Deemed a "damned soul" in the Model Book, Mother Courage works tirelessly, resting only once in the course of the play. Her haggling, careful inventory, and so on frame and punctuate the action, emphasizing its underlying the social gestus. Courage always protects her interests shrewdly, inquiring into the fate of the war with only her profit in mind. Her practices emerge from the social conditions that determine the characters, committing her to the war. Ultimately she will lose each of her children as a result. Moreover, as the final scene chillingly shows, so ritualized are these practices that Courage will not learn from her losses.
Written in the midst of the growing Nazi terror, Mother Courage would impel its spectators to oppose war. In this respect it features a number of moments of capitulation as object lessons: most notably, the withdrawal of Courage and the Young Soldier from the captain's tent in Scene Four and the submission of the peasants in Scene 11. Mother Courage emphasizes the ritual character of capitulation. Years of war have frozen the people into fixed patterns of surrender and lamentation. Standing against these surrenders is Kattrin, disfigured and silenced by war trauma to which she continually bears witness, who risks both livelihood and life to save a town under surprise attack.

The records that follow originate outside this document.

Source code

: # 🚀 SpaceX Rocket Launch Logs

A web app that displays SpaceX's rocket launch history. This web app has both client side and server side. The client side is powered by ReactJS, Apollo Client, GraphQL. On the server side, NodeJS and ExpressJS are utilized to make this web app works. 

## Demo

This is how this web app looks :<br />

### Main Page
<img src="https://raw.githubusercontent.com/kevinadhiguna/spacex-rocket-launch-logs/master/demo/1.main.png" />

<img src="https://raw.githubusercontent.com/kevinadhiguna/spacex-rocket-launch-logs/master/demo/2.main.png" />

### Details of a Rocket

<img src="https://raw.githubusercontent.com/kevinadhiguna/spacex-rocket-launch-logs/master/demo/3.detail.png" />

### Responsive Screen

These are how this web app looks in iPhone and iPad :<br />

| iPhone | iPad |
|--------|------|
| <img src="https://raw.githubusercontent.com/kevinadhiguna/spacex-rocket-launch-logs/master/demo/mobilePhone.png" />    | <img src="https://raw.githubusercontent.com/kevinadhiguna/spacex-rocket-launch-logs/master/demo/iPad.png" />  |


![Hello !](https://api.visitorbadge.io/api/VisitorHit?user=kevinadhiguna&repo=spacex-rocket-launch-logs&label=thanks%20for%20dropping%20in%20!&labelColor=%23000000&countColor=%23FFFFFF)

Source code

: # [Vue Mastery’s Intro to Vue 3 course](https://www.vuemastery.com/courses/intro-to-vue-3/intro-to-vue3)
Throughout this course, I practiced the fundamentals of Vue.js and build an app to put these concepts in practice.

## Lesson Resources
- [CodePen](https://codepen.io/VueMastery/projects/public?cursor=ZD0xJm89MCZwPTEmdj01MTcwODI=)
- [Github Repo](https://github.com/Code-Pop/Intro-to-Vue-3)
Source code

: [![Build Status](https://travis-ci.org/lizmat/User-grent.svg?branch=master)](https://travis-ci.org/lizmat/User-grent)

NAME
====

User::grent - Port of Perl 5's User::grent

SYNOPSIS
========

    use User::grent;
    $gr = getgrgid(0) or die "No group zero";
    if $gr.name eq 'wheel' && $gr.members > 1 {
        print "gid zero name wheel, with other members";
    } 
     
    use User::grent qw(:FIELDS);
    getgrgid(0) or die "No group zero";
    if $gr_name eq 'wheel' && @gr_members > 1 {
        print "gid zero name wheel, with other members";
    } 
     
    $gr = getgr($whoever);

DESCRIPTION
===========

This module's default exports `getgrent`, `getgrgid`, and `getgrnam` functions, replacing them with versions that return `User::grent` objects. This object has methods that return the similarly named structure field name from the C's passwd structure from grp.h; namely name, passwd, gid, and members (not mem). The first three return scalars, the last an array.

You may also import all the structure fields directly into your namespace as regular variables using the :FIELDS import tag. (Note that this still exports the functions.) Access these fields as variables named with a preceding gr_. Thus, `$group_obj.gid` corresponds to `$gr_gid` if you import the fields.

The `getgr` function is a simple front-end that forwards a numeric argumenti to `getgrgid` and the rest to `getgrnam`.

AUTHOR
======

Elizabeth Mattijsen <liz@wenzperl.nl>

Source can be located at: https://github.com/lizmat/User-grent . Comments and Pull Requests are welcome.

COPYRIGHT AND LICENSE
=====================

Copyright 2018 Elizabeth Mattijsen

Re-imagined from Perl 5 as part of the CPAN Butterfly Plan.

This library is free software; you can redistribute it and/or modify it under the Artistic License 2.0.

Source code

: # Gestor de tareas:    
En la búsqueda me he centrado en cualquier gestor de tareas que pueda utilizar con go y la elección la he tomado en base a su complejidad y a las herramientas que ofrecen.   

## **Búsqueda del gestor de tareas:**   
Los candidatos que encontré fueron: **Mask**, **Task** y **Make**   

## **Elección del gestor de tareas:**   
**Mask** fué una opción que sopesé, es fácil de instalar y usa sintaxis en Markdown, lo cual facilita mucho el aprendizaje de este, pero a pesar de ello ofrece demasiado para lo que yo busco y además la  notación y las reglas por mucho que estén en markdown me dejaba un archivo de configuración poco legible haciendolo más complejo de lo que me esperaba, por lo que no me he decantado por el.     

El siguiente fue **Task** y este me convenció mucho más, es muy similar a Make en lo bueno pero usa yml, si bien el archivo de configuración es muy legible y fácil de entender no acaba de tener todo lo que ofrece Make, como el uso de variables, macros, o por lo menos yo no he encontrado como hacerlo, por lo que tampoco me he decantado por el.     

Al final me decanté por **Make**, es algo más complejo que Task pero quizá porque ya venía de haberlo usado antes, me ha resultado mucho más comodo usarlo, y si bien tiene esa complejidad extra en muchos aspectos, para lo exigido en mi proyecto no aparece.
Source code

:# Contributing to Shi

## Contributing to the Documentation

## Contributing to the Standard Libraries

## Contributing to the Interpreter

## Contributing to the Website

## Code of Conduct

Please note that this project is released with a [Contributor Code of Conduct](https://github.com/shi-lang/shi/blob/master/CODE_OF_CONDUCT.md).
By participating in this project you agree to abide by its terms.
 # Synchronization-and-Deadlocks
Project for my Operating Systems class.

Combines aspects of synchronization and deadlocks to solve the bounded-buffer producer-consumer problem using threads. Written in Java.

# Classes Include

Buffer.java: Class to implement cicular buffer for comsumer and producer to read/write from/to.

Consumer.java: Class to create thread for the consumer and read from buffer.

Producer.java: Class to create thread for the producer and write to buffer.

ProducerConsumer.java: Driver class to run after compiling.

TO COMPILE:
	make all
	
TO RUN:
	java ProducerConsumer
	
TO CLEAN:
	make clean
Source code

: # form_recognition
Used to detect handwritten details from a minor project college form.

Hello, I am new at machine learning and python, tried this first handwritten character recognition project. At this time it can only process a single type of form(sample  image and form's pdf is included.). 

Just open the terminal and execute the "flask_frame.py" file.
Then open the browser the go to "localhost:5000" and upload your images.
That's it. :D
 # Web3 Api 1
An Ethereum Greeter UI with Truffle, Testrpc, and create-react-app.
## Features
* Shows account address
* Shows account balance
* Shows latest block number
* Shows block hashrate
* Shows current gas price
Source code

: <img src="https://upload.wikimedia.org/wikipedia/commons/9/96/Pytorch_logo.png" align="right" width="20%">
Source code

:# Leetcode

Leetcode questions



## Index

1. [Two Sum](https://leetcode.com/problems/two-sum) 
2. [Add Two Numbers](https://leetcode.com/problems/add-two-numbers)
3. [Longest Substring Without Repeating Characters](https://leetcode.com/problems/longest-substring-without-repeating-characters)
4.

Against Mother Courage—a mother who fails to protect her children—the play places Kattrin. Her kindness involves an impulse to mother in opposition to her mother's coldhearted business sense. As the Model Book notes, if Courage's war spoils consist of the loot she can scavenge, Kattrin's are the children she saves. Notably, her heroic intervention—one that breaks her stony silence—is the salvation of the children of Halle.